In March 2024, Kumari qualified for the Women's trap event in the 2024 Summer Olympics in Paris. In April 2024, she was selected for the Ministry of Youth Affairs and Sports' (MYAS) Target Olympic Podium Scheme (TOPS), which assists athletes in their preparations for Olympic Games competitions. In 2024, Kumari was ranked 9th in the world. In the run-up to the 2024 Summer Olympics, Kumari began to train in Italy with her coach, Kostelecký. In June 2024, Kumari was officially selected to be part of India's shotgun team for the 2024 Summer Olympics. The Ministry of Youth Affairs and Sports also covered the expenses for Kumari's 2024 Summer Olympics training in the Czech Republic with her coach Kostelecký, as well as in Italy and France. For two years, up until the middle of 2024, Kumari also worked with an eye and vision coach to improve her shooting abilities.

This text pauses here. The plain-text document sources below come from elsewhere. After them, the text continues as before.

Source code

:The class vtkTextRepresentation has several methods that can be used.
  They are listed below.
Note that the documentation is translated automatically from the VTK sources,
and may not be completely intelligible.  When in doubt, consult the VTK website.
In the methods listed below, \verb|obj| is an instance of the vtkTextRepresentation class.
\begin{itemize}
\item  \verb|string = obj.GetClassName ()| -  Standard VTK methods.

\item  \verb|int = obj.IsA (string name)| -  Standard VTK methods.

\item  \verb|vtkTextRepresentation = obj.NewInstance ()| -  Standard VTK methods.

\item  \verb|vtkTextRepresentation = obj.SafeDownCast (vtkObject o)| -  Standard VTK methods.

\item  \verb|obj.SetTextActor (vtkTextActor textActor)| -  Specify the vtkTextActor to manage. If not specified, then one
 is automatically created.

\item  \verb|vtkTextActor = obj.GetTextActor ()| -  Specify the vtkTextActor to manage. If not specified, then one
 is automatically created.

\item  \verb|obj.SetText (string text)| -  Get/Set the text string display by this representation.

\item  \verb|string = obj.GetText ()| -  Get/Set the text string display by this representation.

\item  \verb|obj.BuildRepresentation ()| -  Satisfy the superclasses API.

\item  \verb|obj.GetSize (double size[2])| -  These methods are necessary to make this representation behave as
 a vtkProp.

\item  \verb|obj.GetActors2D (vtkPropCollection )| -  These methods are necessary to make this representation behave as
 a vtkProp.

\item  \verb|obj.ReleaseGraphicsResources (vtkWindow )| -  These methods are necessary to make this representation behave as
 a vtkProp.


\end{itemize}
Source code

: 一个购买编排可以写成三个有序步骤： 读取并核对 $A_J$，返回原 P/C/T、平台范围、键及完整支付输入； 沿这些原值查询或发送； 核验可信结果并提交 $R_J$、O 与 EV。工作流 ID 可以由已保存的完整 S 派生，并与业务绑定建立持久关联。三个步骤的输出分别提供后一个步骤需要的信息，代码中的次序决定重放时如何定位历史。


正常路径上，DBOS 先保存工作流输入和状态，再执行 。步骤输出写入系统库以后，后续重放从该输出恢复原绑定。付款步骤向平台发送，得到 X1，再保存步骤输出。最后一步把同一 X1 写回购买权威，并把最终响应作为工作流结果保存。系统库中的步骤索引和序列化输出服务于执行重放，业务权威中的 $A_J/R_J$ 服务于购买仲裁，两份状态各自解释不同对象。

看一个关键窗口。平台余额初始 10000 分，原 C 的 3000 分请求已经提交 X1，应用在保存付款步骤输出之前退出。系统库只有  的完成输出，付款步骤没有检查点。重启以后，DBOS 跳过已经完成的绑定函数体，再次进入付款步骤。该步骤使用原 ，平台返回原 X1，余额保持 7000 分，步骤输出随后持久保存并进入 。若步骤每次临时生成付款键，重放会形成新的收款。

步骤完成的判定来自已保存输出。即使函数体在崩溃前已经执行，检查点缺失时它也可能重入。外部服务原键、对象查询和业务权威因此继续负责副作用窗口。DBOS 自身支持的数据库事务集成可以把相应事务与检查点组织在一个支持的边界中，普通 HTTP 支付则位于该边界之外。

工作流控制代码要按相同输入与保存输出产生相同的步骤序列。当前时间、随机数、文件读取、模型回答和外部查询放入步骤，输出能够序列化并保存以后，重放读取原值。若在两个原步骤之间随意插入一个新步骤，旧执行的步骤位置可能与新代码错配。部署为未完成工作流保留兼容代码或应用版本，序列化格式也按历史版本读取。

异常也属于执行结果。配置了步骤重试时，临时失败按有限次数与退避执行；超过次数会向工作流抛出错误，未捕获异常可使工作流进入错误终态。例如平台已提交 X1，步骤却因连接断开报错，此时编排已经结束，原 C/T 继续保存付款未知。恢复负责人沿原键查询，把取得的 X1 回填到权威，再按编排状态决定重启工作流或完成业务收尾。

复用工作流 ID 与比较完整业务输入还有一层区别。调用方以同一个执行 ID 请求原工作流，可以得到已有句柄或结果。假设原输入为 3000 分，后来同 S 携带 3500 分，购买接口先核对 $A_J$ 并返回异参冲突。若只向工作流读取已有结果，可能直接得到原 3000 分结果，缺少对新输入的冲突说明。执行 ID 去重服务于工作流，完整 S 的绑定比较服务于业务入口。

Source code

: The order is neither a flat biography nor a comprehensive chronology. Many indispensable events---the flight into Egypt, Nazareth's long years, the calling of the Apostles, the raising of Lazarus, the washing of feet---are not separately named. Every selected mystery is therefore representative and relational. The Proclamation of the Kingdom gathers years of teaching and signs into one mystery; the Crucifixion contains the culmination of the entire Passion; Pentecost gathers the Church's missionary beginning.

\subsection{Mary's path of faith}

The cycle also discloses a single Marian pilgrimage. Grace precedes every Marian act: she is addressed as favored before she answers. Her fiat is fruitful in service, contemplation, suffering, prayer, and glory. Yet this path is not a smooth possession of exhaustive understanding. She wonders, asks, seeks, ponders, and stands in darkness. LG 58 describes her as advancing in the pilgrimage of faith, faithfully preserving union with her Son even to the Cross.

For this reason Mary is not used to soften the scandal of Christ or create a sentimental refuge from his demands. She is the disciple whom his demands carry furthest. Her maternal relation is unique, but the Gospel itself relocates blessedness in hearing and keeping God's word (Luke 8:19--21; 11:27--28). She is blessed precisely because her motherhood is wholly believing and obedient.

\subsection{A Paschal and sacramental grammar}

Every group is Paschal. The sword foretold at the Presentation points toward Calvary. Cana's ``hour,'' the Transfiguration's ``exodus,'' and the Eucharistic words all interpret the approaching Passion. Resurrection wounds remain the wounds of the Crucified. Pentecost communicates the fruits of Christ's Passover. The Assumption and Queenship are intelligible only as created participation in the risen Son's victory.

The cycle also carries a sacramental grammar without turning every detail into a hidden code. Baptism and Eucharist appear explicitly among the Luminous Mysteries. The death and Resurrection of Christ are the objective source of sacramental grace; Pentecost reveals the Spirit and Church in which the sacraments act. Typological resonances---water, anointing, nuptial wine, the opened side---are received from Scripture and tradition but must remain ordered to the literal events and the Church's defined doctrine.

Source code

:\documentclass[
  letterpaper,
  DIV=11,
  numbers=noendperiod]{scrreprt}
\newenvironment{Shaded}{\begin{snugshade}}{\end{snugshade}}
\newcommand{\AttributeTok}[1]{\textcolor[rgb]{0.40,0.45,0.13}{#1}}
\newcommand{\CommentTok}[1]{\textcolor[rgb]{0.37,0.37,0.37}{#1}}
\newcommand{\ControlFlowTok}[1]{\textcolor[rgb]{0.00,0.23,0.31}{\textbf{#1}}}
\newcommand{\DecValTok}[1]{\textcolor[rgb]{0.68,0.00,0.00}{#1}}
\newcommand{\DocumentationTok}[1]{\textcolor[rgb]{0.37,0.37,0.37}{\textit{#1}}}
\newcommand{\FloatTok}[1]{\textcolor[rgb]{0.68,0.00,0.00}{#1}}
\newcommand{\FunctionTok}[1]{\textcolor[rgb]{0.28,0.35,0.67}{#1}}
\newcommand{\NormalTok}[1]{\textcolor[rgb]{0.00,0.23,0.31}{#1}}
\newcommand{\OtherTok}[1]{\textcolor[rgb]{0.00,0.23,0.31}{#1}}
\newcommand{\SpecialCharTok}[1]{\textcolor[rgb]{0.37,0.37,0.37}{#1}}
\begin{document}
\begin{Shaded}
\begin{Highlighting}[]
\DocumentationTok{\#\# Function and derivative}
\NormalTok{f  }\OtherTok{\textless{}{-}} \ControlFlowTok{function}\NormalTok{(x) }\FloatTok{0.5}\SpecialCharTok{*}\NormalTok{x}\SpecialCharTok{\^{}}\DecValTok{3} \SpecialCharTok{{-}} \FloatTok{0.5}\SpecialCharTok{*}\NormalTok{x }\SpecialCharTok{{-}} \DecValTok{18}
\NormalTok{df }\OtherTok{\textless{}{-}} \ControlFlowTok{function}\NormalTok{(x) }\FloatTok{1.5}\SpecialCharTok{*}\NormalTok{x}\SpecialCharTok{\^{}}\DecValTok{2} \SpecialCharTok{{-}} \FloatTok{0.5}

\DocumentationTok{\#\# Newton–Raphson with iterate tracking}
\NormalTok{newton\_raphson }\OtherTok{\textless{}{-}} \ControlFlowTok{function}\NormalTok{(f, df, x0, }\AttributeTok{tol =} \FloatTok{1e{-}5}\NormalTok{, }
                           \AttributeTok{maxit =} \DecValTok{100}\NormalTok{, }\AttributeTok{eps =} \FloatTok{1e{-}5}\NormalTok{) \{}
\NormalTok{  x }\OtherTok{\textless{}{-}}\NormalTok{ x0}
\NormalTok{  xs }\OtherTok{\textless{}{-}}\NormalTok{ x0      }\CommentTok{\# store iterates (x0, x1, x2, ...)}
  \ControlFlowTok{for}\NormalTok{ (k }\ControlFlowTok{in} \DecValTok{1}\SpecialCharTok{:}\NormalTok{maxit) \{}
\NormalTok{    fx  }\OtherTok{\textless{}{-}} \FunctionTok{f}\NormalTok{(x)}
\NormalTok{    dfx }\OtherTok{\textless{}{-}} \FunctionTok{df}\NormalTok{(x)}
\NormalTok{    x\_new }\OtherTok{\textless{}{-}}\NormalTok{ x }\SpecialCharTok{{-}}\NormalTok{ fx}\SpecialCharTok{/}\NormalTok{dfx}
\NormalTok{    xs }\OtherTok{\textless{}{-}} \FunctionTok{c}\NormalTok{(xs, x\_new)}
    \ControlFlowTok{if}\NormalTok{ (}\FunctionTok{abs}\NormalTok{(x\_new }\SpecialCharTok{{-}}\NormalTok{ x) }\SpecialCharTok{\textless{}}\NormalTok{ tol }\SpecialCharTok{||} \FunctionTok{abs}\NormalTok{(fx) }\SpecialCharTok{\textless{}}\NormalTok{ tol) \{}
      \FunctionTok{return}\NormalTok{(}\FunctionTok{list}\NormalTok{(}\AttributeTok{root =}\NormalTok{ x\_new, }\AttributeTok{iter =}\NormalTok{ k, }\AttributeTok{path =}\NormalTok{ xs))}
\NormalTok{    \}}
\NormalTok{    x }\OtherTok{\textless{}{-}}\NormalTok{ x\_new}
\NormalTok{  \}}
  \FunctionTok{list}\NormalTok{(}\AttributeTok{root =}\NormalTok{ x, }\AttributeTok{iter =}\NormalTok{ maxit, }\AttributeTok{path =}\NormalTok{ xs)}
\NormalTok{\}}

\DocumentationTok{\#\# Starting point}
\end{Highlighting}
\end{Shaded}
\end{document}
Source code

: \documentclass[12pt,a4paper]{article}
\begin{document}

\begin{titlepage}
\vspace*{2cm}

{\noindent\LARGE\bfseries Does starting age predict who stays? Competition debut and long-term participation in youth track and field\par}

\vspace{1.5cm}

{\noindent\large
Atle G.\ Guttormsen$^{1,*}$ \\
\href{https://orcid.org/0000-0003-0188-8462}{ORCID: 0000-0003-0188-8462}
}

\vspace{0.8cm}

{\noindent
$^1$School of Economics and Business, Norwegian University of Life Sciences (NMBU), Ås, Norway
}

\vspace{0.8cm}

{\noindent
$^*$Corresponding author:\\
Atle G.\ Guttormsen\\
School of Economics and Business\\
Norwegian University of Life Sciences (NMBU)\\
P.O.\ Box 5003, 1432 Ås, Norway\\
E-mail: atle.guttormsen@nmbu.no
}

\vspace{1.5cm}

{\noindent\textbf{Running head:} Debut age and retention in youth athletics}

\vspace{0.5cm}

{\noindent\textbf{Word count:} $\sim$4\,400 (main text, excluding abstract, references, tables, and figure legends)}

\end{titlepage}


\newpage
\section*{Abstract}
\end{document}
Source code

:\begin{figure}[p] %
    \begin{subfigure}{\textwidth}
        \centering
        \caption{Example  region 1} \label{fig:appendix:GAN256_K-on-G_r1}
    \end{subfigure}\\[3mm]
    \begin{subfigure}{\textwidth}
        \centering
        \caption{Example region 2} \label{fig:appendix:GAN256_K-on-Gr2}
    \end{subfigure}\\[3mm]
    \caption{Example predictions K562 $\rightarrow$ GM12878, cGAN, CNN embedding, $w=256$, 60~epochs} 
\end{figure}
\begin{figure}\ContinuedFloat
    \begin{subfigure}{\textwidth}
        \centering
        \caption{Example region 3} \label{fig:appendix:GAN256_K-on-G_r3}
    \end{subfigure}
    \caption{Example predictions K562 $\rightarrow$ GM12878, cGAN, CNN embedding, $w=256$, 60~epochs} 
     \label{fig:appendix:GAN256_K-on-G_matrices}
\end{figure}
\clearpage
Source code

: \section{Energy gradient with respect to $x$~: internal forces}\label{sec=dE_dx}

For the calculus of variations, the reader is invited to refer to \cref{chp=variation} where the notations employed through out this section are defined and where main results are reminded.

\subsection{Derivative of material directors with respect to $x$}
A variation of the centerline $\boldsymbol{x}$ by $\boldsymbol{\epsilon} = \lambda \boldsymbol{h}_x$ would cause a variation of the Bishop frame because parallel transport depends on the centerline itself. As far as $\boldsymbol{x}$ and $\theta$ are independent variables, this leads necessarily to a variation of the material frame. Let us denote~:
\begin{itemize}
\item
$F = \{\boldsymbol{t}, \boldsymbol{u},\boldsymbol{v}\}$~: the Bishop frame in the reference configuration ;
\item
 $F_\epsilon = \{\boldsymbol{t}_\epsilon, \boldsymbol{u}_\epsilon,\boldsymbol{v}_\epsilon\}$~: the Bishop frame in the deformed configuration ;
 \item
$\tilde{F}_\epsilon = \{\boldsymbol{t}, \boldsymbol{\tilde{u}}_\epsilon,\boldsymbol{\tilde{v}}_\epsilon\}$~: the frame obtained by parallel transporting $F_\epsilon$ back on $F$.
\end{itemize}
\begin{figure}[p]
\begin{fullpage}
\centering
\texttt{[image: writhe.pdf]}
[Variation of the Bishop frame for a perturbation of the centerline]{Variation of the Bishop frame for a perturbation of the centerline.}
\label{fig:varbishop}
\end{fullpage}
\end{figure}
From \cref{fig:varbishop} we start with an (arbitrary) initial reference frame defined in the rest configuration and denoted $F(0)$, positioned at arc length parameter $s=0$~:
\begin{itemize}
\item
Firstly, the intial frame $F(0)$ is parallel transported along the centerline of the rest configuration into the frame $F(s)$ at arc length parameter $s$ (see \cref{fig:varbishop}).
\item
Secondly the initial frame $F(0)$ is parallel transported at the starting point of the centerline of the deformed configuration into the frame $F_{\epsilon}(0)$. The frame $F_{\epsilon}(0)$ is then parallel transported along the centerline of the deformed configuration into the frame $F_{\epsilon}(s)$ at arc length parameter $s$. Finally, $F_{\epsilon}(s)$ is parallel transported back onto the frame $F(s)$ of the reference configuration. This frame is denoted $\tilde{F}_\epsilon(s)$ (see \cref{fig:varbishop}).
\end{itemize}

In July 2024, during the Women's trap event at the 2024 Summer Olympics in Paris, Kumari finished in 22nd place with a score of 113 out of 125, and failed to qualify for the final round.

== Fashion career ==
In 2021, Kumari co-founded Saurab Rajeshwari, a luxury Indian clothing and embroidery brand based on traditional Patiala-style Punjabi fashion, with her childhood friend Saurabh Aggarwal. Saurab Rajeshwari's clothes are handmade. The brand's clothing has been worn by Bollywood actress, Preity Zinta. In December 2022, Kumari was featured on Jasbir Jassi's song, 'Lehenga', and the song was also a collaboration between Jassi and Saurab Rajeshwari.

== Personal life ==
Kumari was married to Mehtab Singh. She and Singh married in 2013. In 2026, she married Kynan Chenai who is also a trap shooter.